[Saved data entries]
..............................
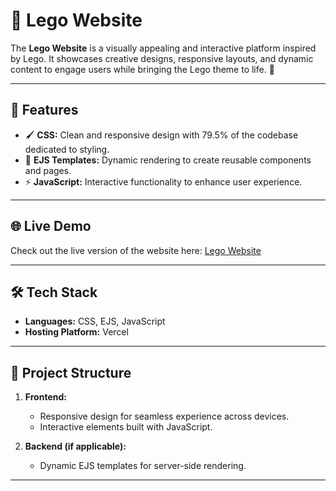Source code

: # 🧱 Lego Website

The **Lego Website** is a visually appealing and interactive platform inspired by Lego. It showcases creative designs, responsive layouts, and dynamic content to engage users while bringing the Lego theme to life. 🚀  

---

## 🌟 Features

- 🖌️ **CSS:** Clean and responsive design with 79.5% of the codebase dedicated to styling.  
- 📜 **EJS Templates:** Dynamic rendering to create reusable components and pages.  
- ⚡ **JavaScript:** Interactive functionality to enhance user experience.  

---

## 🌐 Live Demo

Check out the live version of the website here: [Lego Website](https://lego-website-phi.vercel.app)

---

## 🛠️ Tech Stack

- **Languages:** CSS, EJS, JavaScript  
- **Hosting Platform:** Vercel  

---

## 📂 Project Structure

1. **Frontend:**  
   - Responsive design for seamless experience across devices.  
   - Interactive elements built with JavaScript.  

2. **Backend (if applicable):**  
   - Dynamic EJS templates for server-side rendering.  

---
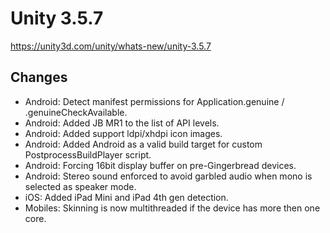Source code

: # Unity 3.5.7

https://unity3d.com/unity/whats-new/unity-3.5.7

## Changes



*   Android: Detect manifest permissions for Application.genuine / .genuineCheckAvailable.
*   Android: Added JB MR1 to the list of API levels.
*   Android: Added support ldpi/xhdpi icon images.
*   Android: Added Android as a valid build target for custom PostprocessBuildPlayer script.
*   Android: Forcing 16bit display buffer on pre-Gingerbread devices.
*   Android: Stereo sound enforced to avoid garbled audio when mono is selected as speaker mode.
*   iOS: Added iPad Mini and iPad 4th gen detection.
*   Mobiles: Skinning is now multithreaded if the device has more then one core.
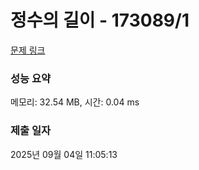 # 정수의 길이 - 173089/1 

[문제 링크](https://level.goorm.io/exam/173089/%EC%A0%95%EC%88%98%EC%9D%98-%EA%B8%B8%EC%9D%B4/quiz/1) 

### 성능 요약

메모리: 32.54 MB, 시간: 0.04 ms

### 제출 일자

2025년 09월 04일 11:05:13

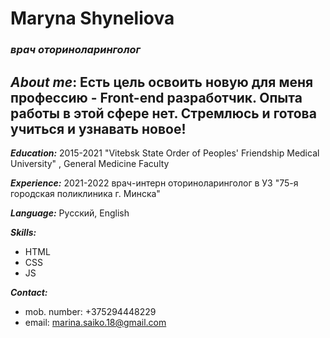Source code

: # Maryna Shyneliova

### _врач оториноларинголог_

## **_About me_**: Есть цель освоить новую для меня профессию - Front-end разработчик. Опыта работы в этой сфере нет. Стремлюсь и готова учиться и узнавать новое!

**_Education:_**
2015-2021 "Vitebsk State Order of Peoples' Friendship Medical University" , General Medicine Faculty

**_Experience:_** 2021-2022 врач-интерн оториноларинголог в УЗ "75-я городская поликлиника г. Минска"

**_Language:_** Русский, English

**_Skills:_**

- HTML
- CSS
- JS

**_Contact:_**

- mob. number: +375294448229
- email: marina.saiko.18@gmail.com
..............................
> **Instructions to follow**
From the line holding "2021-2022 врач-интерн оториноларинголог" to the final line of the data, output each line exactly and nothing more.

> **Problem solution**
**_Experience:_** 2021-2022 врач-интерн оториноларинголог в УЗ "75-я городская поликлиника г. Минска"

**_Language:_** Русский, English

**_Skills:_**

- HTML
- CSS
- JS

**_Contact:_**

- mob. number: +375294448229
- email: marina.saiko.18@gmail.com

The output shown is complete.